== WORK ORDER ==
Reproduce the records exactly.
ENTRIES PROVIDED Start Marker
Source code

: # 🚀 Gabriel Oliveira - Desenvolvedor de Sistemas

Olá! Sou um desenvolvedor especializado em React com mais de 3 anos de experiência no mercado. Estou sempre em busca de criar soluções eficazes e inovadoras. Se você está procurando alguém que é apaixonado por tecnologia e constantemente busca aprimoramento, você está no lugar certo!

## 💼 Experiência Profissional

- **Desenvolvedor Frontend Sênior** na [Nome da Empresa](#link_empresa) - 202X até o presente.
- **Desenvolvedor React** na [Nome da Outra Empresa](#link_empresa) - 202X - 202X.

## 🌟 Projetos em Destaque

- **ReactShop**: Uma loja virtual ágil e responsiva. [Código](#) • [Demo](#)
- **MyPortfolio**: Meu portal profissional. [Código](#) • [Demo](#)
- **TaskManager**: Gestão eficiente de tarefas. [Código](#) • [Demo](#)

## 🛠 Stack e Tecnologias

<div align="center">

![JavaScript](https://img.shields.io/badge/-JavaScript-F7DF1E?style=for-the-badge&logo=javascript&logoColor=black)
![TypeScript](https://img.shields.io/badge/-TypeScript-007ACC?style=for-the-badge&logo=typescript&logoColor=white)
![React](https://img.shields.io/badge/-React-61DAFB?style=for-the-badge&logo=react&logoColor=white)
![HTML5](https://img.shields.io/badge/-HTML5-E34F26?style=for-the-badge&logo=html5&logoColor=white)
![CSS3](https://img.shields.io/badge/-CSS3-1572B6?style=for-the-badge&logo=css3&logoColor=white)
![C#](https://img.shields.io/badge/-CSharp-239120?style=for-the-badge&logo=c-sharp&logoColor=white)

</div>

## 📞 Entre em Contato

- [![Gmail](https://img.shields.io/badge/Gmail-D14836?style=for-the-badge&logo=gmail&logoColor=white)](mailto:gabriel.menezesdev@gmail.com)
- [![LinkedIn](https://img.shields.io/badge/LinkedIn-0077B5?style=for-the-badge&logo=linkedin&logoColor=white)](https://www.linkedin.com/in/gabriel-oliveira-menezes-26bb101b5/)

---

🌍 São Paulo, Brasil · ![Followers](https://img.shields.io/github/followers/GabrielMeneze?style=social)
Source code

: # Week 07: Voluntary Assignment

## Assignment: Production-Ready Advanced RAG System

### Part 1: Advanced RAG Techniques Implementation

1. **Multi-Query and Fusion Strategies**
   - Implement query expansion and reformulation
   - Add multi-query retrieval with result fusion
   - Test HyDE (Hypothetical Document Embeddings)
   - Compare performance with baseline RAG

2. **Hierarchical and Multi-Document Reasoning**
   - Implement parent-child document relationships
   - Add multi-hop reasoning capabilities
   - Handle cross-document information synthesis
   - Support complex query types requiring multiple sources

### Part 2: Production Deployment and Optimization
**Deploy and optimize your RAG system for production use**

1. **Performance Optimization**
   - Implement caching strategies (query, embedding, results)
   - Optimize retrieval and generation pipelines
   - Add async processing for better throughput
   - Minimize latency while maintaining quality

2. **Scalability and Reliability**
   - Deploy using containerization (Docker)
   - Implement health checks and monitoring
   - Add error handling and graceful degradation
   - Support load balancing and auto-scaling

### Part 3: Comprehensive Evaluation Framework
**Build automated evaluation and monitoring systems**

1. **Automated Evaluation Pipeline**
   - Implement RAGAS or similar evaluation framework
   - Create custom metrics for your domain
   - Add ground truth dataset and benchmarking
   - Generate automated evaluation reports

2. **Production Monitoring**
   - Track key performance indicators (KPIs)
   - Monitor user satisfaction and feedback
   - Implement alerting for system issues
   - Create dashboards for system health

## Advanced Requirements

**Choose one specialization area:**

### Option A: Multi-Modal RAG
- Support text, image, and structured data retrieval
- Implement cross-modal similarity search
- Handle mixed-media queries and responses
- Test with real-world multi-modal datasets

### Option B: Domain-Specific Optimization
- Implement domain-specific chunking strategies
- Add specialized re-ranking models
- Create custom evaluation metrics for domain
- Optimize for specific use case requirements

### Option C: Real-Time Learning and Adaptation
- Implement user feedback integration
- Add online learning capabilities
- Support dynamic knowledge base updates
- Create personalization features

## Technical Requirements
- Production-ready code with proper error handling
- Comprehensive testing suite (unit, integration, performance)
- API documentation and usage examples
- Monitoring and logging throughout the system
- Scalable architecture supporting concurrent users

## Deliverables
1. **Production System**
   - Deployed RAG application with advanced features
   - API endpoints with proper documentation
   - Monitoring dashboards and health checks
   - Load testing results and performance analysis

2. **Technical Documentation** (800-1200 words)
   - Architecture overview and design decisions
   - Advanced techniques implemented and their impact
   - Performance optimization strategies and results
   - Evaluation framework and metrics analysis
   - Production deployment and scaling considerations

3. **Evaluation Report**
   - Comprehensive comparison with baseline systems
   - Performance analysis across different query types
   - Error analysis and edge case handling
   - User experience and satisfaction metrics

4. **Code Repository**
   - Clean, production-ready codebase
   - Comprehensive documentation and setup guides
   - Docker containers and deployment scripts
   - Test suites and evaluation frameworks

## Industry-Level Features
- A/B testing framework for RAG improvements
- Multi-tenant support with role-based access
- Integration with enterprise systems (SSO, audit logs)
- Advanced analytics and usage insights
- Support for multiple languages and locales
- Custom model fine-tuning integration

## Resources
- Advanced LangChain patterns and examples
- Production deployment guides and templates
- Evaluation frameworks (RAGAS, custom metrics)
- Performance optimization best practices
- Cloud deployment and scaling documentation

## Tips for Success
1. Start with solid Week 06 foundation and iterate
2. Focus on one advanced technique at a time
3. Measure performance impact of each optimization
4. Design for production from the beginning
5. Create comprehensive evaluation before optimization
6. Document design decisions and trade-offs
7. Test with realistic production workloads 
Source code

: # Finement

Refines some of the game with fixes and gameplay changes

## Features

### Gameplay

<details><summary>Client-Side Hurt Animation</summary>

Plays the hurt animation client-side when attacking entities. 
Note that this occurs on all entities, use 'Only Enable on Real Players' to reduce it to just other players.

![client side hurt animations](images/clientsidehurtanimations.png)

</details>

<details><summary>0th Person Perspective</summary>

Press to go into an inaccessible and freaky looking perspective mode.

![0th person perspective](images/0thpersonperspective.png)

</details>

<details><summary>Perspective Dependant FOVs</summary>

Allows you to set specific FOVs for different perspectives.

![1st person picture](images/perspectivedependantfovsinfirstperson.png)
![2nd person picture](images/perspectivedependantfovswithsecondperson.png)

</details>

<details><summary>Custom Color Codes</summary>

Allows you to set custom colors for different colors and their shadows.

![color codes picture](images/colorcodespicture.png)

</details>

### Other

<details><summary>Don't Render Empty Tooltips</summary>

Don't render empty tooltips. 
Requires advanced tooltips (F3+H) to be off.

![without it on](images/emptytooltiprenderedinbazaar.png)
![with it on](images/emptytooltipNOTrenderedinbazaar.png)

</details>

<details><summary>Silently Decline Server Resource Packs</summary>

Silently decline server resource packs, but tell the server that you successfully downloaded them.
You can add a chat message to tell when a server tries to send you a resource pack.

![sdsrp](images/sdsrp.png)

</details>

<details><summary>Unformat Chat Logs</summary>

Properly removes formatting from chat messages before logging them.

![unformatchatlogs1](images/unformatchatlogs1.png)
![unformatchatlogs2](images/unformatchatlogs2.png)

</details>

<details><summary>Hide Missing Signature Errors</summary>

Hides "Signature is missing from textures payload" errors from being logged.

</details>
ENTRIES PROVIDED End Marker
== OUTPUT OF THE TASK ==
Source code

: # 🚀 Gabriel Oliveira - Desenvolvedor de Sistemas

Olá! Sou um desenvolvedor especializado em React com mais de 3 anos de experiência no mercado. Estou sempre em busca de criar soluções eficazes e inovadoras. Se você está procurando alguém que é apaixonado por tecnologia e constantemente busca aprimoramento, você está no lugar certo!

## 💼 Experiência Profissional

- **Desenvolvedor Frontend Sênior** na [Nome da Empresa](#link_empresa) - 202X até o presente.
- **Desenvolvedor React** na [Nome da Outra Empresa](#link_empresa) - 202X - 202X.

## 🌟 Projetos em Destaque

- **ReactShop**: Uma loja virtual ágil e responsiva. [Código](#) • [Demo](#)
- **MyPortfolio**: Meu portal profissional. [Código](#) • [Demo](#)
- **TaskManager**: Gestão eficiente de tarefas. [Código](#) • [Demo](#)

## 🛠 Stack e Tecnologias

<div align="center">

![JavaScript](https://img.shields.io/badge/-JavaScript-F7DF1E?style=for-the-badge&logo=javascript&logoColor=black)
![TypeScript](https://img.shields.io/badge/-TypeScript-007ACC?style=for-the-badge&logo=typescript&logoColor=white)
![React](https://img.shields.io/badge/-React-61DAFB?style=for-the-badge&logo=react&logoColor=white)
![HTML5](https://img.shields.io/badge/-HTML5-E34F26?style=for-the-badge&logo=html5&logoColor=white)
![CSS3](https://img.shields.io/badge/-CSS3-1572B6?style=for-the-badge&logo=css3&logoColor=white)
![C#](https://img.shields.io/badge/-CSharp-239120?style=for-the-badge&logo=c-sharp&logoColor=white)

</div>

## 📞 Entre em Contato

- [![Gmail](https://img.shields.io/badge/Gmail-D14836?style=for-the-badge&logo=gmail&logoColor=white)](mailto:gabriel.menezesdev@gmail.com)
- [![LinkedIn](https://img.shields.io/badge/LinkedIn-0077B5?style=for-the-badge&logo=linkedin&logoColor=white)](https://www.linkedin.com/in/gabriel-oliveira-menezes-26bb101b5/)

---

🌍 São Paulo, Brasil · ![Followers](https://img.shields.io/github/followers/GabrielMeneze?style=social)
Source code

: # Week 07: Voluntary Assignment

## Assignment: Production-Ready Advanced RAG System

### Part 1: Advanced RAG Techniques Implementation

1. **Multi-Query and Fusion Strategies**
   - Implement query expansion and reformulation
   - Add multi-query retrieval with result fusion
   - Test HyDE (Hypothetical Document Embeddings)
   - Compare performance with baseline RAG

2. **Hierarchical and Multi-Document Reasoning**
   - Implement parent-child document relationships
   - Add multi-hop reasoning capabilities
   - Handle cross-document information synthesis
   - Support complex query types requiring multiple sources

### Part 2: Production Deployment and Optimization
**Deploy and optimize your RAG system for production use**

1. **Performance Optimization**
   - Implement caching strategies (query, embedding, results)
   - Optimize retrieval and generation pipelines
   - Add async processing for better throughput
   - Minimize latency while maintaining quality

2. **Scalability and Reliability**
   - Deploy using containerization (Docker)
   - Implement health checks and monitoring
   - Add error handling and graceful degradation
   - Support load balancing and auto-scaling

### Part 3: Comprehensive Evaluation Framework
**Build automated evaluation and monitoring systems**

1. **Automated Evaluation Pipeline**
   - Implement RAGAS or similar evaluation framework
   - Create custom metrics for your domain
   - Add ground truth dataset and benchmarking
   - Generate automated evaluation reports

2. **Production Monitoring**
   - Track key performance indicators (KPIs)
   - Monitor user satisfaction and feedback
   - Implement alerting for system issues
   - Create dashboards for system health

## Advanced Requirements

**Choose one specialization area:**

### Option A: Multi-Modal RAG
- Support text, image, and structured data retrieval
- Implement cross-modal similarity search
- Handle mixed-media queries and responses
- Test with real-world multi-modal datasets

### Option B: Domain-Specific Optimization
- Implement domain-specific chunking strategies
- Add specialized re-ranking models
- Create custom evaluation metrics for domain
- Optimize for specific use case requirements

### Option C: Real-Time Learning and Adaptation
- Implement user feedback integration
- Add online learning capabilities
- Support dynamic knowledge base updates
- Create personalization features

## Technical Requirements
- Production-ready code with proper error handling
- Comprehensive testing suite (unit, integration, performance)
- API documentation and usage examples
- Monitoring and logging throughout the system
- Scalable architecture supporting concurrent users

## Deliverables
1. **Production System**
   - Deployed RAG application with advanced features
   - API endpoints with proper documentation
   - Monitoring dashboards and health checks
   - Load testing results and performance analysis

2. **Technical Documentation** (800-1200 words)
   - Architecture overview and design decisions
   - Advanced techniques implemented and their impact
   - Performance optimization strategies and results
   - Evaluation framework and metrics analysis
   - Production deployment and scaling considerations

3. **Evaluation Report**
   - Comprehensive comparison with baseline systems
   - Performance analysis across different query types
   - Error analysis and edge case handling
   - User experience and satisfaction metrics

4. **Code Repository**
   - Clean, production-ready codebase
   - Comprehensive documentation and setup guides
   - Docker containers and deployment scripts
   - Test suites and evaluation frameworks

## Industry-Level Features
- A/B testing framework for RAG improvements
- Multi-tenant support with role-based access
- Integration with enterprise systems (SSO, audit logs)
- Advanced analytics and usage insights
- Support for multiple languages and locales
- Custom model fine-tuning integration

## Resources
- Advanced LangChain patterns and examples
- Production deployment guides and templates
- Evaluation frameworks (RAGAS, custom metrics)
- Performance optimization best practices
- Cloud deployment and scaling documentation

## Tips for Success
1. Start with solid Week 06 foundation and iterate
2. Focus on one advanced technique at a time
3. Measure performance impact of each optimization
4. Design for production from the beginning
5. Create comprehensive evaluation before optimization
6. Document design decisions and trade-offs
7. Test with realistic production workloads 
Source code

: # Finement

Refines some of the game with fixes and gameplay changes

## Features

### Gameplay

<details><summary>Client-Side Hurt Animation</summary>

Plays the hurt animation client-side when attacking entities. 
Note that this occurs on all entities, use 'Only Enable on Real Players' to reduce it to just other players.

![client side hurt animations](images/clientsidehurtanimations.png)

</details>

<details><summary>0th Person Perspective</summary>

Press to go into an inaccessible and freaky looking perspective mode.

![0th person perspective](images/0thpersonperspective.png)

</details>

<details><summary>Perspective Dependant FOVs</summary>

Allows you to set specific FOVs for different perspectives.

![1st person picture](images/perspectivedependantfovsinfirstperson.png)
![2nd person picture](images/perspectivedependantfovswithsecondperson.png)

</details>

<details><summary>Custom Color Codes</summary>

Allows you to set custom colors for different colors and their shadows.

![color codes picture](images/colorcodespicture.png)

</details>

### Other

<details><summary>Don't Render Empty Tooltips</summary>

Don't render empty tooltips. 
Requires advanced tooltips (F3+H) to be off.

![without it on](images/emptytooltiprenderedinbazaar.png)
![with it on](images/emptytooltipNOTrenderedinbazaar.png)

</details>

<details><summary>Silently Decline Server Resource Packs</summary>

Silently decline server resource packs, but tell the server that you successfully downloaded them.
You can add a chat message to tell when a server tries to send you a resource pack.

![sdsrp](images/sdsrp.png)

</details>

<details><summary>Unformat Chat Logs</summary>

Properly removes formatting from chat messages before logging them.

![unformatchatlogs1](images/unformatchatlogs1.png)
![unformatchatlogs2](images/unformatchatlogs2.png)

</details>

<details><summary>Hide Missing Signature Errors</summary>

Hides "Signature is missing from textures payload" errors from being logged.

</details>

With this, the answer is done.